John Flynn was planning his Australian Inland Mission Aerial Medical Service for remote communities and from 1926 Traeger worked for him, at £500 a year, on Northern Territory radio experiments.
After an outback tour of duty, Traeger began work in Adelaide on a transceiver for the flying doctor network.
The sets had to be cheap, durable, small and easy to operate. Using bicycle pedals to drive the generator, he found that a person could comfortably achieve 20 watts at a pressure of about 300 volts.
He enclosed the generator’s fly-wheel and gears in cylindrical metal housing, with pedals outside and a cast base to be screwed on to the floor beneath a table.
Traeger built the transceiver into a box, employing a master switch to separate the crystal controller transmitter from the receiver.
His famous pedal wireless was actually a pedal-operated generator which provided power for a transceiver.

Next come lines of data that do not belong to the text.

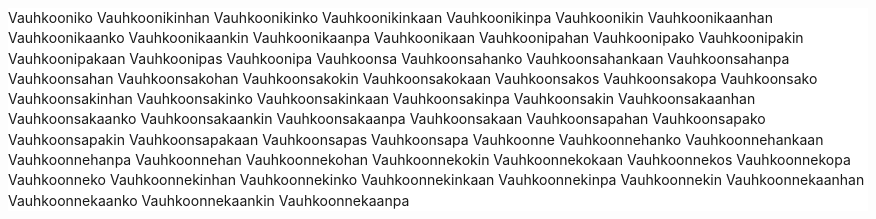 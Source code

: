 Vauhkooniko
Vauhkoonikinhan
Vauhkoonikinko
Vauhkoonikinkaan
Vauhkoonikinpa
Vauhkoonikin
Vauhkoonikaanhan
Vauhkoonikaanko
Vauhkoonikaankin
Vauhkoonikaanpa
Vauhkoonikaan
Vauhkoonipahan
Vauhkoonipako
Vauhkoonipakin
Vauhkoonipakaan
Vauhkoonipas
Vauhkoonipa
Vauhkoonsa
Vauhkoonsahanko
Vauhkoonsahankaan
Vauhkoonsahanpa
Vauhkoonsahan
Vauhkoonsakohan
Vauhkoonsakokin
Vauhkoonsakokaan
Vauhkoonsakos
Vauhkoonsakopa
Vauhkoonsako
Vauhkoonsakinhan
Vauhkoonsakinko
Vauhkoonsakinkaan
Vauhkoonsakinpa
Vauhkoonsakin
Vauhkoonsakaanhan
Vauhkoonsakaanko
Vauhkoonsakaankin
Vauhkoonsakaanpa
Vauhkoonsakaan
Vauhkoonsapahan
Vauhkoonsapako
Vauhkoonsapakin
Vauhkoonsapakaan
Vauhkoonsapas
Vauhkoonsapa
Vauhkoonne
Vauhkoonnehanko
Vauhkoonnehankaan
Vauhkoonnehanpa
Vauhkoonnehan
Vauhkoonnekohan
Vauhkoonnekokin
Vauhkoonnekokaan
Vauhkoonnekos
Vauhkoonnekopa
Vauhkoonneko
Vauhkoonnekinhan
Vauhkoonnekinko
Vauhkoonnekinkaan
Vauhkoonnekinpa
Vauhkoonnekin
Vauhkoonnekaanhan
Vauhkoonnekaanko
Vauhkoonnekaankin
Vauhkoonnekaanpa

Traeger’s time was divided between his workshop and the field where he taught radio operating and Morse code; despite the heat, he wore a dark suit and braces.
Once the first pedal sets had been introduced in Queensland in 1929, the invention created a communications revolution by diminishing the loneliness of the inland world.
In 1933 Alf invented a typewriter Morse keyboard, an accessory to the pedal sets which was widely used until the advent of radio telephony.
In 1939 Traeger’s set dispensed with pedals and adopted a vibrator unit. Emergency call systems linked inlanders with hospitals, and sets were used by the School of the Air, doctors, ambulances, councils, taxis, airways and ships.